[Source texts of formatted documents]
* * * * * * * * *

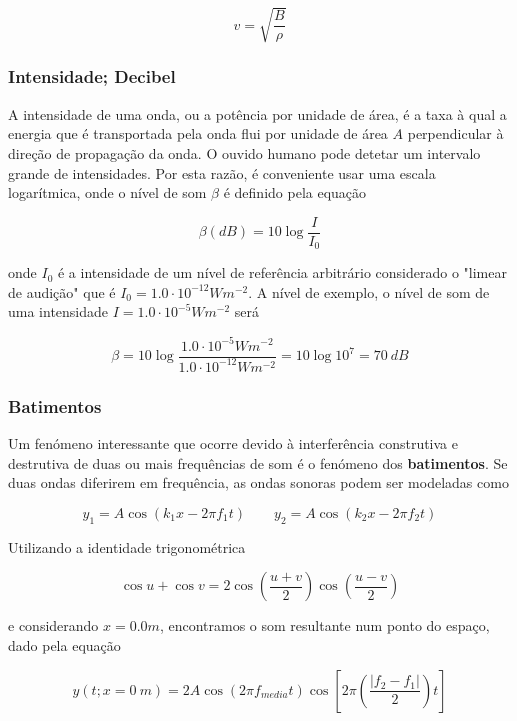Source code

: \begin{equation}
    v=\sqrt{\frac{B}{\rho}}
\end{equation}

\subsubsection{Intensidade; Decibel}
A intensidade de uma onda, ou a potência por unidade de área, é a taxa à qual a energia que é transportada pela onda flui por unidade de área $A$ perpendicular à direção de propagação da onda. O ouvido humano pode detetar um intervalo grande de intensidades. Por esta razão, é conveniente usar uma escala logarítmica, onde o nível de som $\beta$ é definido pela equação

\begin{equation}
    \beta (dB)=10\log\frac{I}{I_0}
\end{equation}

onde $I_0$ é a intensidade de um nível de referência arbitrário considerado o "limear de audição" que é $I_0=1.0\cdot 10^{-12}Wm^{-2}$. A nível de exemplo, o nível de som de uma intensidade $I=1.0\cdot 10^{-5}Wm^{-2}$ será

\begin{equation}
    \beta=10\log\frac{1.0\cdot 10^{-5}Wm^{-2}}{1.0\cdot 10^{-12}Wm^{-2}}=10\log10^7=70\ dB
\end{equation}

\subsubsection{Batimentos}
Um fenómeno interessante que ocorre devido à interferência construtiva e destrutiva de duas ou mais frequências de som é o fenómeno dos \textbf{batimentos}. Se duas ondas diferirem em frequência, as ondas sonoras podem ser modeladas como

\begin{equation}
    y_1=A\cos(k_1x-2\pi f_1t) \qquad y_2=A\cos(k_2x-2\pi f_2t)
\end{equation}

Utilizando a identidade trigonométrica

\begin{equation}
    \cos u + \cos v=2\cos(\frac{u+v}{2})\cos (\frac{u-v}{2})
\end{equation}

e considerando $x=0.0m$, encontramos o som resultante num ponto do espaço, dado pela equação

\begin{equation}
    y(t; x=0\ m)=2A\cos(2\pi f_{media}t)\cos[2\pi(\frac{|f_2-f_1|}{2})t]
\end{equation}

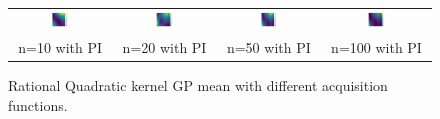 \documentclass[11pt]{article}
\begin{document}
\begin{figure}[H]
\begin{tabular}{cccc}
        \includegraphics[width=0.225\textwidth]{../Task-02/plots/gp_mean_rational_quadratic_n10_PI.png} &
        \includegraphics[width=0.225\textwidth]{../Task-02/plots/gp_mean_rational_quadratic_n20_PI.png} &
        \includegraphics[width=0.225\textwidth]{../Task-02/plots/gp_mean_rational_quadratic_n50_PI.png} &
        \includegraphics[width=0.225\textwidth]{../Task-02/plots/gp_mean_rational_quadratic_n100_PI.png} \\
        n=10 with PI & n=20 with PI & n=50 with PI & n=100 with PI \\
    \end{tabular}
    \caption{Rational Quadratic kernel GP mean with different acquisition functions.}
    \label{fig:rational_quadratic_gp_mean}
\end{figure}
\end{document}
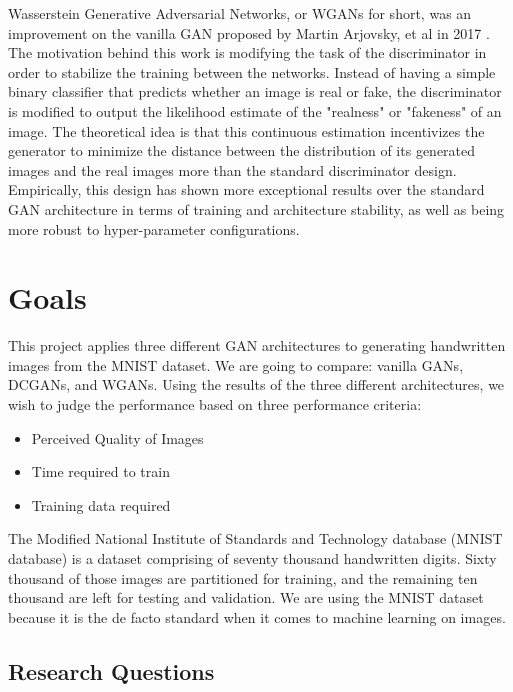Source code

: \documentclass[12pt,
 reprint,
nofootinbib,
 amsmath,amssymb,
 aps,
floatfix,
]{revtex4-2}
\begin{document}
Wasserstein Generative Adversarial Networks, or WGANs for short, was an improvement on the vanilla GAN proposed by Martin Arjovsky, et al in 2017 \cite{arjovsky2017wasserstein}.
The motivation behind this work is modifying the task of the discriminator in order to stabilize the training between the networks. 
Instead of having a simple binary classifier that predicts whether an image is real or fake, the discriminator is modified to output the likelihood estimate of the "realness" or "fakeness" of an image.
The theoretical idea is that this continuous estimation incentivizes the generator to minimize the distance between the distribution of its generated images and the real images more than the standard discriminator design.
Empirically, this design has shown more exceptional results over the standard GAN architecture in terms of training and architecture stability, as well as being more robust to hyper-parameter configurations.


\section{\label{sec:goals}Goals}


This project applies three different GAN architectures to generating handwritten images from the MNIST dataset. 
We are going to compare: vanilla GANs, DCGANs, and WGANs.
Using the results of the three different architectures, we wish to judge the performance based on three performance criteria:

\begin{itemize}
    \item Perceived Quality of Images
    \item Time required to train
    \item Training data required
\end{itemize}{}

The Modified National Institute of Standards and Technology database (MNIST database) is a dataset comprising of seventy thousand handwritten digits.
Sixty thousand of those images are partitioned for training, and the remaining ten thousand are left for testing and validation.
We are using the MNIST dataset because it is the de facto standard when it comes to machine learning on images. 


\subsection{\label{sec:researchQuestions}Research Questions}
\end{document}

* * * * * * * * *

> Problem requirements: Filter the data for the string "plots" and copy every line that has it.

> Response to the task:
        \includegraphics[width=0.225\textwidth]{../Task-02/plots/gp_mean_rational_quadratic_n10_PI.png} &
        \includegraphics[width=0.225\textwidth]{../Task-02/plots/gp_mean_rational_quadratic_n20_PI.png} &
        \includegraphics[width=0.225\textwidth]{../Task-02/plots/gp_mean_rational_quadratic_n50_PI.png} &
        \includegraphics[width=0.225\textwidth]{../Task-02/plots/gp_mean_rational_quadratic_n100_PI.png} \\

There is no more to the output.